Of note, this field of research has experienced significant developments, especially given more studies are now incorporating a wide range of domains, making it clear that the recovery construct is multidimensional. Therefore, analysis of response to treatment should consider not only the reduction of symptoms, but also aspects associated with the mental, physical, and social well-being of the patients.
However, most of the criteria used to assess patients’ recovery have been adapted from the substance-use setting and so, virtually none of them considered the financial situation or debt associated with gambling behaviour as a factor in recovery. These aspects are crucial because they would highlight potential deterioration associated with gambling and, in addition, are factors that would not disappear with abstinence.
Finally, it should be noted that only a limited number of people with gambling disorder seek treatment. In fact, it is currently thought that less than 15 % of people affected end up receiving it. This is due to multiple factors such as the limited availability of services or the lack of insurance coverage in many countries. However, this issue is also directly dependent on the characteristics of the healthcare system. In Spain, for example, there are specialised units that depend on the national healthcare system, as well as many associations of rehabilitated gamblers, most of which are affiliated with the Spanish Federation of Rehabilitated Gamblers (FEJAR). However, multidisciplinary efforts would be required to ensure that people suffering from this disorder have adequate access to the different therapeutic options available.

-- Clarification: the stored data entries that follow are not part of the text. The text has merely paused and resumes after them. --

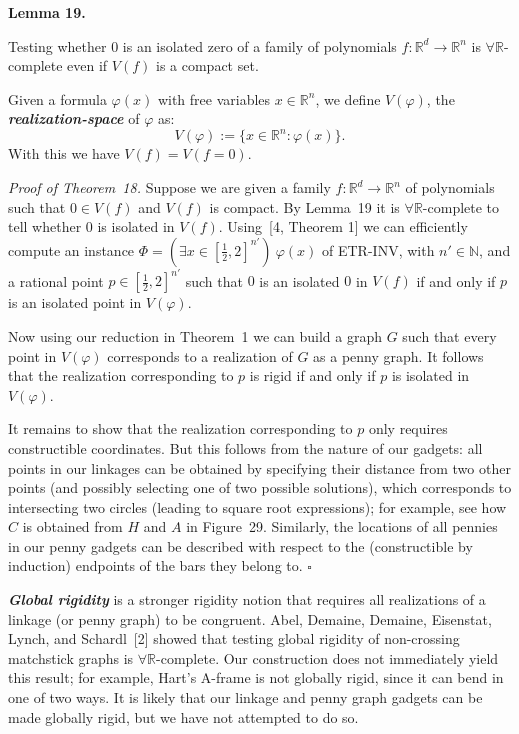 \documentclass{article}
\newcommand{\defn}[1]{\textit{\textbf{\boldmath #1}}}
\begin{document}
\par\medskip\noindent\textbf{Lemma 19.} \begin{itshape}
    Testing whether $0$ is an isolated zero of a family of polynomials $f: \ensuremath{\mathbb{R}}^d\rightarrow \ensuremath{\mathbb{R}}^n$ is \ensuremath{\forall\mathbb{R}}-complete even if $V(f)$ is a compact set.
\end{itshape}\par\medskip

Given a formula $\varphi(x)$ with free variables $x \in \ensuremath{\mathbb{R}}^n$, we define
$V(\varphi)$, the  \defn{realization-space} of $\varphi$ as:
\[V(\varphi) := \{x \in \ensuremath{\mathbb{R}}^n: \varphi(x)\}.\]
With this we have $V(f) = V(f = 0)$.

\par\noindent\textit{Proof of Theorem~18.} 
Suppose we are given a family $f: \ensuremath{\mathbb{R}}^d\rightarrow \ensuremath{\mathbb{R}}^n$ of polynomials such that $0 \in V(f)$ and $V(f)$ is compact. By Lemma~19 it is \ensuremath{\forall\mathbb{R}}-complete to tell whether $0$ is isolated in $V(f)$. Using~[4, Theorem 1] we can efficiently compute an instance $\Phi = (\exists x \in [\frac{1}{2},2]^{n'})\ \varphi(x)$ of \textnormal{\textsc{ETR-INV}}, with $n' \in \ensuremath{\mathbb{N}}$, and a rational point $p \in [\frac{1}{2},2]^{n'}$ such that $0$ is an isolated $0$ in $V(f)$ if and only if $p$ is an isolated point in $V(\varphi)$. 

Now using our reduction in Theorem~1 we can build a graph $G$ such that every point in $V(\varphi)$ corresponds to a realization of $G$ as a penny graph. It follows that the realization corresponding to $p$ is rigid if and only if $p$ is isolated in $V(\varphi)$. 

It remains to show that the realization corresponding to $p$ only requires constructible coordinates. But this follows from the nature of our gadgets: all points in our linkages can be obtained by specifying their distance from two other points (and possibly selecting one of two possible solutions), which corresponds to intersecting two circles (leading to square root expressions); for example, see how $C$ is obtained from $H$ and $A$ in Figure~29. Similarly, the locations of all pennies in our penny gadgets can be described with respect to the (constructible by induction) endpoints of the bars they belong to.
\hfill$\square$\par\medskip

\defn{Global rigidity} is a stronger rigidity notion that requires all realizations of a linkage (or penny graph) to be congruent. Abel, Demaine, Demaine, Eisenstat, Lynch, and Schardl~[2] showed that testing global rigidity of non-crossing matchstick graphs is \ensuremath{\forall\mathbb{R}}-complete. Our construction does not immediately yield this result; for example, Hart's A-frame is not globally rigid, since it can bend in one of two ways. It is likely that our linkage and penny graph gadgets can be made globally rigid, but we have not attempted to do so. 
\end{document}
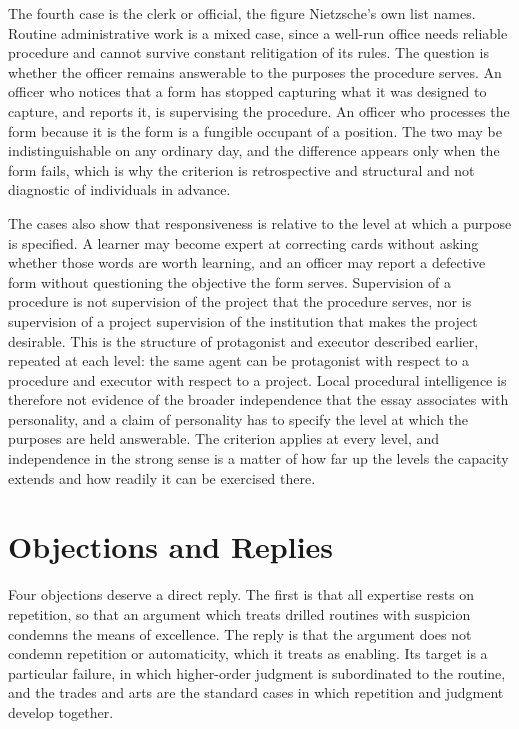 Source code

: \documentclass[11pt]{article}
\begin{document}
The fourth case is the clerk or official, the figure Nietzsche's own list names. Routine administrative work is a mixed case, since a well-run office needs reliable procedure and cannot survive constant relitigation of its rules. The question is whether the officer remains answerable to the purposes the procedure serves. An officer who notices that a form has stopped capturing what it was designed to capture, and reports it, is supervising the procedure. An officer who processes the form because it is the form is a fungible occupant of a position. The two may be indistinguishable on any ordinary day, and the difference appears only when the form fails, which is why the criterion is retrospective and structural and not diagnostic of individuals in advance.

The cases also show that responsiveness is relative to the level at which a purpose is specified. A learner may become expert at correcting cards without asking whether those words are worth learning, and an officer may report a defective form without questioning the objective the form serves. Supervision of a procedure is not supervision of the project that the procedure serves, nor is supervision of a project supervision of the institution that makes the project desirable. This is the structure of protagonist and executor described earlier, repeated at each level: the same agent can be protagonist with respect to a procedure and executor with respect to a project. Local procedural intelligence is therefore not evidence of the broader independence that the essay associates with personality, and a claim of personality has to specify the level at which the purposes are held answerable. The criterion applies at every level, and independence in the strong sense is a matter of how far up the levels the capacity extends and how readily it can be exercised there.

\section{Objections and Replies}

Four objections deserve a direct reply. The first is that all expertise rests on repetition, so that an argument which treats drilled routines with suspicion condemns the means of excellence. The reply is that the argument does not condemn repetition or automaticity, which it treats as enabling. Its target is a particular failure, in which higher-order judgment is subordinated to the routine, and the trades and arts are the standard cases in which repetition and judgment develop together.
\end{document}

The study of gambling disorder is steadily increasing due to its growing global prevalence, which is closely related to the emergence of new forms of Internet-based gambling. It is also an important economic activity for both businesses and administrations and has become extremely popular among young people, especially sports betting, which is more socially accepted and carries less perceived risk. This situation concerns society in general and many studies have warned of this problem and have highlighted the need for stricter regulation and prevention policies. However, given the clinical heterogeneity of the disorder, as well as age, gender, and cultural differences, further studies will be needed to investigate possible phenotypes and effective therapeutic approaches. Nonetheless, after all the above, it is clear that gambling activity can become a serious disorder and a behavioural addiction and so, society as a whole is responsible for taking appropriate measures to prevent it and minimise the impact of its consequences.